Devil's Workshop (2022) poster

Devil’s Workshop (2022)


USA. 2022.


Director/Screenplay – Chris Von Hoffmann, Producers – D.J. Dodd, Joe Gallagher, Phillip B. Goldfine, Lou Paik, Geno Tazioli, Kurt Van Fossen, Zack Weiner & Kevin Weisberg, Photography – William Tracy Babcock, Music – Jacques Brautbar, Visual Effects – VFX LA, Visual Effects Supervisors – Charles H. Joslain, Joey Serber & Izzy Traub, Makeup Effects/Creature Design – Cig Neutron, Production Design – Craig Rose. Production Company – Manhattan Movie Studio/Future Proof Films/Hollywood Media Bridge/Bungalow Media.


Timothy Granaderos (Clayton Walker), Radha Mitchell (Eliza Atwood), Emile Hirsch (Donald), Sarah Coffey (Nikki), Miles Doleac (Chip), Brooke Ramirez (Petra), Kelly Lind (Mother)


Clayton Walker has spent fifteen years trying to make it as an actor without much success. He then learns that he is in the front running for the lead in the film Paranormal Highway at an audition to be held on Monday. Fearful that he will lose the role to Donald, the obnoxious jerk in his acting workshop, Clayton places an ad online asking for a real demonologist, hoping that he can get some pointers for the role. This is answered by Eliza Atwood who invites Clayton over to her place.

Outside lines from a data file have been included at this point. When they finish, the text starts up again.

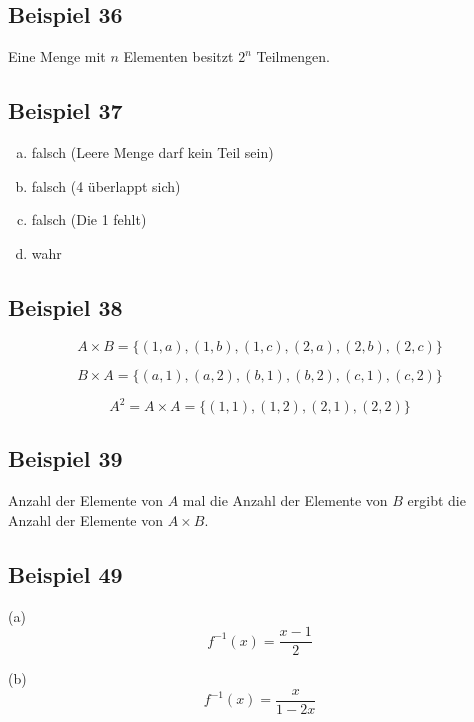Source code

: \documentclass[12pt, a4paper, oneside]{article}
\begin{document}
\subsection{Beispiel 36}
Eine Menge mit $n$ Elementen besitzt $2^{n}$ Teilmengen.

\subsection{Beispiel 37}
\begin{enumerate}[(a)]
  \item falsch (Leere Menge darf kein Teil sein)
  \item falsch (4 überlappt sich)
  \item falsch (Die 1 fehlt)
  \item wahr
\end{enumerate}

\subsection{Beispiel 38}
\begin{equation*}
  A \times B = \{(1, a), (1, b), (1, c), (2, a), (2, b), (2, c)\} 
\end{equation*}

\begin{equation*}
  B \times A = \{(a, 1), (a, 2), (b, 1), (b, 2), (c, 1), (c, 2)\}
\end{equation*}

\begin{equation*}
  A^{2} = A \times A = \{(1, 1), (1, 2), (2, 1), (2, 2)\}
\end{equation*}

\subsection{Beispiel 39}
Anzahl der Elemente von $A$ mal die Anzahl der Elemente von $B$ ergibt die Anzahl der Elemente von $A \times B$.

\subsection{Beispiel 49} 
  (a)
  \begin{equation*}
    f^{-1}(x) = \frac{x - 1}{2}
  \end{equation*} 
 
  (b)
  \begin{equation*}
    f^{-1}(x) = \frac{x}{1 - 2x}
  \end{equation*}
\end{document}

There she determines that Clayton has a demon affecting him and that she will conduct a ritual to exorcise it. However, Clayton is soon given to question her sanity.

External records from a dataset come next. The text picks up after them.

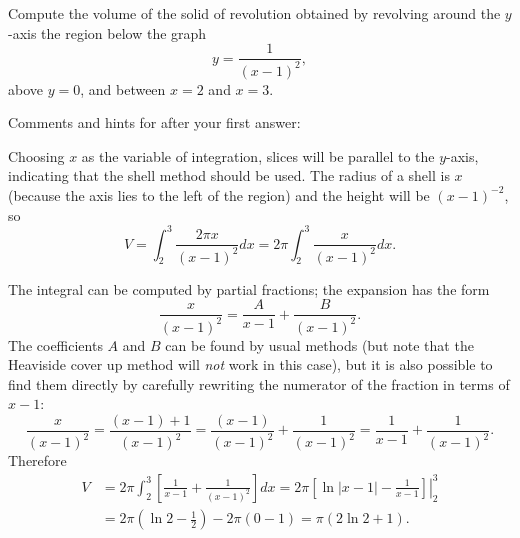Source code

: \documentclass{ximera}
\begin{document}
\begin{question}%
Compute the volume of the solid of revolution obtained by revolving around the $y$-axis the region below the graph
\[ y = \frac{1}{(x-1)^2}, \]
above $y=0$, and between $x=2$ and $x=3$.
\begin{multiplechoice}
\choice{\(\displaystyle \pi\)}
\end{multiplechoice}
Comments and hints for after your first answer:
\begin{feedback}
Choosing $x$ as the variable of integration, slices will be parallel to the $y$-axis, indicating that the shell method should be used. The radius of a shell is $x$ (because the axis lies to the left of the region) and the height will be $(x-1)^{-2}$, so 
\[ V = \int_2^3 \frac{2 \pi x}{(x-1)^2} dx = 2 \pi \int_2^3 \frac{x}{(x-1)^2} dx. \] \begin{hint}
The integral can be computed by partial fractions; the expansion has the form
\[ \frac{x}{(x-1)^2} = \frac{A}{x-1} + \frac{B}{(x-1)^2}. \]
The coefficients $A$ and $B$ can be found by usual methods (but note that the Heaviside cover up method will \textit{not} work in this case), but it is also possible to find them directly by carefully rewriting the numerator of the fraction in terms of $x-1$:
\[ \frac{x}{(x-1)^2} = \frac{(x-1) + 1}{(x-1)^2} = \frac{(x-1)}{(x-1)^2} + \frac{1}{(x-1)^2} = \frac{1}{x-1} + \frac{1}{(x-1)^2}. \]
Therefore
\[ \begin{aligned} V & = 2 \pi \int_2^3 \left[ \frac{1}{x-1} + \frac{1}{(x-1)^2} \right] dx = 2 \pi \left. \left[ \ln |x-1| - \frac{1}{x-1} \right] \right|_{2}^3 \\
& = 2 \pi \left( \ln 2 - \frac{1}{2} \right) - 2 \pi \left( 0 - 1 \right) = \pi(2 \ln 2 + 1). \end{aligned}\] \end{hint}
\end{feedback}

\end{question}
\end{document}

Devil’s Workshop was the third film for director/writer Chris von Hoffmann who had previously made the horror film Drifter (2016) and the home invasion film Monster Party (2018), as well as the Ephebiphobia episode of the horror anthology Phobias (2021).

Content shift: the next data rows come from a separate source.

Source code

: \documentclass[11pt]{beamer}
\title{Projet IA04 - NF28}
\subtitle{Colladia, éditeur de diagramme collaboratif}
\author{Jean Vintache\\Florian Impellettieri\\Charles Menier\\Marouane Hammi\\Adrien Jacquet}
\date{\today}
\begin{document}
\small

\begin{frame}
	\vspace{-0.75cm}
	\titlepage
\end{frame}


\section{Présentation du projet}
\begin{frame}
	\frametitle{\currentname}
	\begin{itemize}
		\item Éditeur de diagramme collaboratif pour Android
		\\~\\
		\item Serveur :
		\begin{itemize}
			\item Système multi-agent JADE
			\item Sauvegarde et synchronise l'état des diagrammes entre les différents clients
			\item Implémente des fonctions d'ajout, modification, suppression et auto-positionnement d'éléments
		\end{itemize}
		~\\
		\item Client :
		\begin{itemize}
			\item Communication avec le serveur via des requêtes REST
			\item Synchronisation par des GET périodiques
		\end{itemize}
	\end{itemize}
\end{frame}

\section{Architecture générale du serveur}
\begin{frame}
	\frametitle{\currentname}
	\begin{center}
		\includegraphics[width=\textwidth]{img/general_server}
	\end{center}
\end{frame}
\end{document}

Devil’s Workshop had an intriguing elevator pitch premise – “A struggling actor spends a weekend with a female demonologist to prepare for an audition.” It was enough to make me interested to watch. Certainly, once the film begins, it proves very different to anything that you expect. Before sitting down, I imagined some kind of crosshatch between tv’s hilarious hitman in an acting class show Barry (2018-23) and maybe The Rite (2011) about a novice coming to witness an exorcist in action. It felt that such an idea had much potential.

Instead of anything like this, we get Radha Mitchell as a New Agey demonologist. I have always admired Radha ever since she first came onto my radar in Pitch Black (2000). On the other hand, her performance here seems to be anything except what you expect of an exorcist – alternately filled with New Age ritual, full of airily obtuse utterings and even at time flirtatious as she seems determined to alternately tease and mindfuck with Timothy Granaderos. At one point, the two even have a fight during which he ends up trying to strangle her.

Radha Mitchell as the exorcist Aliza in Devil's Workshop (2022)
Radha Mitchell as the exorcist Aliza

The scenes between Timothy Granaderos and Radha Mitchell alternate with ones with Emile Hirsch as Timothy Ganderos’s rival. Hirsch, giving what is essentially a Jack Black performance, lets all stops go and plays as broadly as possible, none the more so than the end scenes where he gives an incredibly lame audition scene, followed by a montage of scenes that run over the credits where we see him conducting a series of really bad freestyle raps. The most entertaining of these is the party scene in which Hirsch faces Sarah Coffey down demanding to know why her parents killed themselves, before the end of the scene hilarious turns everything on its head.

The film disappoints. It never delivers what you expect – scenes of a novice actor going down a rabbit hole of exorcism, at least in any traditional sense of the meaning, nor is it any kind of comedy or parody. It is something else but not anything that particularly reinvents the clichés of the Exorcism genre. The ending the film reaches – [PLOT SPOILERS] where Radha Mitchell mounts Timothy Granaderos and tears her skin off to reveal what would seem to be a demon leave you scratching your head. It feels like a “huh” ending that was thrown in because the film lacked any other wrap-up for the material.